▶ **DATASET EXTRACT**
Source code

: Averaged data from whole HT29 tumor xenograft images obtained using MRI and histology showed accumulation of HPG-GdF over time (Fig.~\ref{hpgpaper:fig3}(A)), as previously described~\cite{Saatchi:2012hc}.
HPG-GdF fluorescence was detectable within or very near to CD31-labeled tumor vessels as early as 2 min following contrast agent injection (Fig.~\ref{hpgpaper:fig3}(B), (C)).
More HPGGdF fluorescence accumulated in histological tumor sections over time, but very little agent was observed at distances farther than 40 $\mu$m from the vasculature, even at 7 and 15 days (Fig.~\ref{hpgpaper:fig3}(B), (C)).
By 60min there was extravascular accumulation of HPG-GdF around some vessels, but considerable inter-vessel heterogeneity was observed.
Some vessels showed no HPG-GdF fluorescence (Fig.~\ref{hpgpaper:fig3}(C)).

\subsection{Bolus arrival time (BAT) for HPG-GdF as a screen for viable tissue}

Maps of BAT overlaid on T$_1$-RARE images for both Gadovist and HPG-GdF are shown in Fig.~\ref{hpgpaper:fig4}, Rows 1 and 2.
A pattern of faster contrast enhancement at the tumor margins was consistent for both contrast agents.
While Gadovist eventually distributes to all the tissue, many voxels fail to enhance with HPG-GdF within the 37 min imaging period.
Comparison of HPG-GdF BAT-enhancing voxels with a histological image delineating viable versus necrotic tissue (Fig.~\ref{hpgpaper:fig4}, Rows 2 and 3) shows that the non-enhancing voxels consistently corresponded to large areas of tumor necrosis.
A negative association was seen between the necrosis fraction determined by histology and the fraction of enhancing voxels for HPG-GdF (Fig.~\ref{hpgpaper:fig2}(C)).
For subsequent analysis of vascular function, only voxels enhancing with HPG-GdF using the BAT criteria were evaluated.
* * *
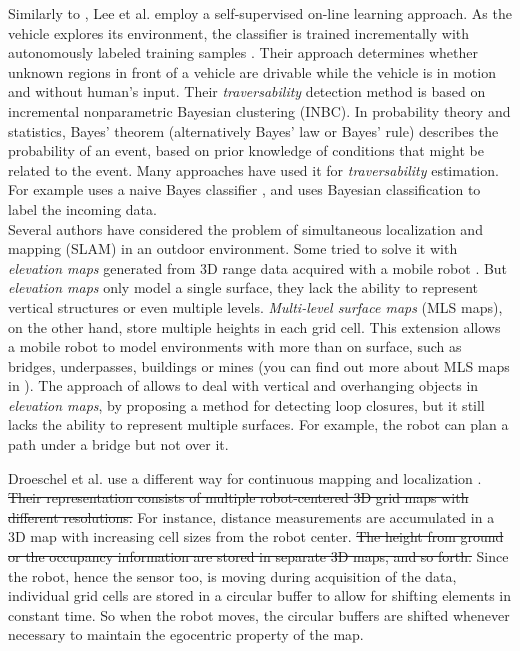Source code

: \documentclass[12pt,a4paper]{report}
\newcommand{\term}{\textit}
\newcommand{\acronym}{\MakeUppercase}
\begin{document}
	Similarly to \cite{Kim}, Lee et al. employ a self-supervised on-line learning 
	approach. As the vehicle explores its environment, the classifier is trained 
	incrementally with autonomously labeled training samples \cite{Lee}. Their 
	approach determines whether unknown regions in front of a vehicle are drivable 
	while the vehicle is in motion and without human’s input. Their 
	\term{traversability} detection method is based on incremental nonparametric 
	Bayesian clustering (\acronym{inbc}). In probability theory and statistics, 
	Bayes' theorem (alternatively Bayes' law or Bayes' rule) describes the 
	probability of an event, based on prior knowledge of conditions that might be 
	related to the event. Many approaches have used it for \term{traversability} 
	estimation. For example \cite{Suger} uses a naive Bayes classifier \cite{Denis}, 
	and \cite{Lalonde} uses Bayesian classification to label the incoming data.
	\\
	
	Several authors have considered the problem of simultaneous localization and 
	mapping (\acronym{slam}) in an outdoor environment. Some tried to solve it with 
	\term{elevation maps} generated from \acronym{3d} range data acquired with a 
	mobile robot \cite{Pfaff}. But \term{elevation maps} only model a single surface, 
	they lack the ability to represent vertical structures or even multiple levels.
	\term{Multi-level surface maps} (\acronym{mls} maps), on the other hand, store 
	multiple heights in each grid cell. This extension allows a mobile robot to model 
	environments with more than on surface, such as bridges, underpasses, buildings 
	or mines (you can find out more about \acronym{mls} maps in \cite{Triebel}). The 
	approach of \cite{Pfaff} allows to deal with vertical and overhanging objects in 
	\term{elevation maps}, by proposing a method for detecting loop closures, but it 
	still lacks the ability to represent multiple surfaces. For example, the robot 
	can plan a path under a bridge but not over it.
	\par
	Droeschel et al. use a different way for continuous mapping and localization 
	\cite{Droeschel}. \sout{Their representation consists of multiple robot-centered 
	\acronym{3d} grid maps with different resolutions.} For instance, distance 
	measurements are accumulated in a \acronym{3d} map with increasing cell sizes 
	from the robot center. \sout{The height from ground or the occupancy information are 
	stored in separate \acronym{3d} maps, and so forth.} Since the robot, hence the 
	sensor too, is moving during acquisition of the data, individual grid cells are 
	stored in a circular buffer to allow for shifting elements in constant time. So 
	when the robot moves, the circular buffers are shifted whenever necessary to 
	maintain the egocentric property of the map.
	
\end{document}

▶ **AIM OF THE TASK**
Take the entries above and return only the lines from the one with "A negative association" to the one with "For subsequent analysis", both included, unchanged.

▶ **RESPONSE TO THIS TASK**
A negative association was seen between the necrosis fraction determined by histology and the fraction of enhancing voxels for HPG-GdF (Fig.~\ref{hpgpaper:fig2}(C)).
For subsequent analysis of vascular function, only voxels enhancing with HPG-GdF using the BAT criteria were evaluated.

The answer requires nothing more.